The data is rendered in the web app using a logical web component

<duck-list :ducks="ducks"/>

The engineer digs one step deeper (into the 'logical' or 'application components' library) and sees that the duck-list component wraps the generic-list component but with a few modifications to the data structure.

<template>
  <generic-list :items="items"/>
</template>
<script>
  :
  props: {
    ducks: Array,
  },
  data() {
    return {
      items: this.ducks.map(duck => ({
        title: duck.name,
        subtitle: `This duck is ${duck.colour}`,
      }))
    };
  },
  :
</script>

And then modifies it to also pass the icon into the generic-list so that each item looks like:

{
  title: duck.name,
  subtitle: `This duck is ${duck.colour}`,
  icon: duck.icon
}

Frontend

In a parallel task, the frontend specialist can be improving the generic-list component. This component doesn't do much except create a set of generic-list-item elements.

<template>
  <ul>
    <generic-list-item for="item in items" :item="item">
  </ul>
</template>

Each generic-list-item is built from basic web components from the company's DuckDesign language:

<template>
  <li>
    <rubber-duck-title>{{title}}</rubber-duck-title>
    <rubber-duck-subtitle>{{subtitle}}</rubber-duck-subtitle>
  </li>
</template>

Frontend can then improve this to take advantage of the new data structure. Handily, there's a rubber-duck-avatar component. That should work here:

<template>
  <li>
    <rubber-duck-avatar if="icon">{{icon}}</rubber-duck-icon>
    <rubber-duck-title>{{title}}</rubber-duck-title>
    <rubber-duck-subtitle>{{subtitle}}</rubber-duck-subtitle>
  </li>
</template>

Design

So close, except the alignment's not quite right... Frontend has a chat with design and they decide that, while this could be solved in the generic-list-item component (or even in the duck-list or the application layer), having an icon next to a title is a more generic requirement so it should be solved in the lowest design component layer:

rubber-duck-avatar + rubber-duck-title {
  margin-left: 0;
}

Design tweaks the alignment of the rubber-duck-avatar component and deploys it company-wide to all product teams.

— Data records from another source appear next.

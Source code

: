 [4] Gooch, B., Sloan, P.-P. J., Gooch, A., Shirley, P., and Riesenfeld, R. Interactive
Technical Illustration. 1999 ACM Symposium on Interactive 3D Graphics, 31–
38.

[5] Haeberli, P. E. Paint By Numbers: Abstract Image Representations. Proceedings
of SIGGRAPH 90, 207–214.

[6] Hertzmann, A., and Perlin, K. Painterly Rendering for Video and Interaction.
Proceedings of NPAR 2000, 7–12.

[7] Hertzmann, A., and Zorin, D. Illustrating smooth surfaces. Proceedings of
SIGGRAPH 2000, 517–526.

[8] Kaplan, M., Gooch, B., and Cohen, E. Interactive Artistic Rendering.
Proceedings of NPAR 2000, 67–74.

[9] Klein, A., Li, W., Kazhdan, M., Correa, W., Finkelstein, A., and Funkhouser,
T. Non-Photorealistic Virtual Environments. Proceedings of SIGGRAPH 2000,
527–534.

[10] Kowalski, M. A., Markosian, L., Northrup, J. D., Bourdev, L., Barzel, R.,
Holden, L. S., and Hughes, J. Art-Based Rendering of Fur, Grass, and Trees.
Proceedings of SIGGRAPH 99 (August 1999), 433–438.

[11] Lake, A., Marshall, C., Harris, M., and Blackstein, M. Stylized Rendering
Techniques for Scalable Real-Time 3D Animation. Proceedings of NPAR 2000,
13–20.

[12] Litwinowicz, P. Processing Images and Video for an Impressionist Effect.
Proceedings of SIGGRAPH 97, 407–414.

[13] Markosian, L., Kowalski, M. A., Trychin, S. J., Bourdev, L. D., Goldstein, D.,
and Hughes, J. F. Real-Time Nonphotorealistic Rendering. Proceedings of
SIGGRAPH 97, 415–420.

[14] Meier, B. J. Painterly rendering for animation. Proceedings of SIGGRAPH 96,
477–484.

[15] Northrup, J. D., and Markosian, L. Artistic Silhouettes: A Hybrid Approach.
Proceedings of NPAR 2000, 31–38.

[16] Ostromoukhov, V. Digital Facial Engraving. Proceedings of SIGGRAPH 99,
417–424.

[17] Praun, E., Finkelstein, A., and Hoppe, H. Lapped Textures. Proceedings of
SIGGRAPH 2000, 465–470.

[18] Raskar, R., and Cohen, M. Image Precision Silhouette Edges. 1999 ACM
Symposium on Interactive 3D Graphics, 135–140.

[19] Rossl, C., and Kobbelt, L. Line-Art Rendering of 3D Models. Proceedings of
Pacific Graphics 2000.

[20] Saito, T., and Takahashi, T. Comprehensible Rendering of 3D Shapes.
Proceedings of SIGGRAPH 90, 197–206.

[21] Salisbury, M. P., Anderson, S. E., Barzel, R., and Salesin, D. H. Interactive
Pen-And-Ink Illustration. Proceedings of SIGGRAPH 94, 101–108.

Every team benefits from the shared library, the DuckDashboard team gets to show off their new duck icons, everybody helped complete the product story and nobody got hurt.

Conclusion

Admittedly, this does lead to having multiple individual repositories for a single application

  • dashboard-app
  • duck-api.js
  • dashboard-components
  • layout-components
  • duck-design-web-components

But it does give each team the flexibility to contribute beyond their core area and not be blocked by other teams.

Let me know what you think or how you'd improve it. Do you already use an approach like this?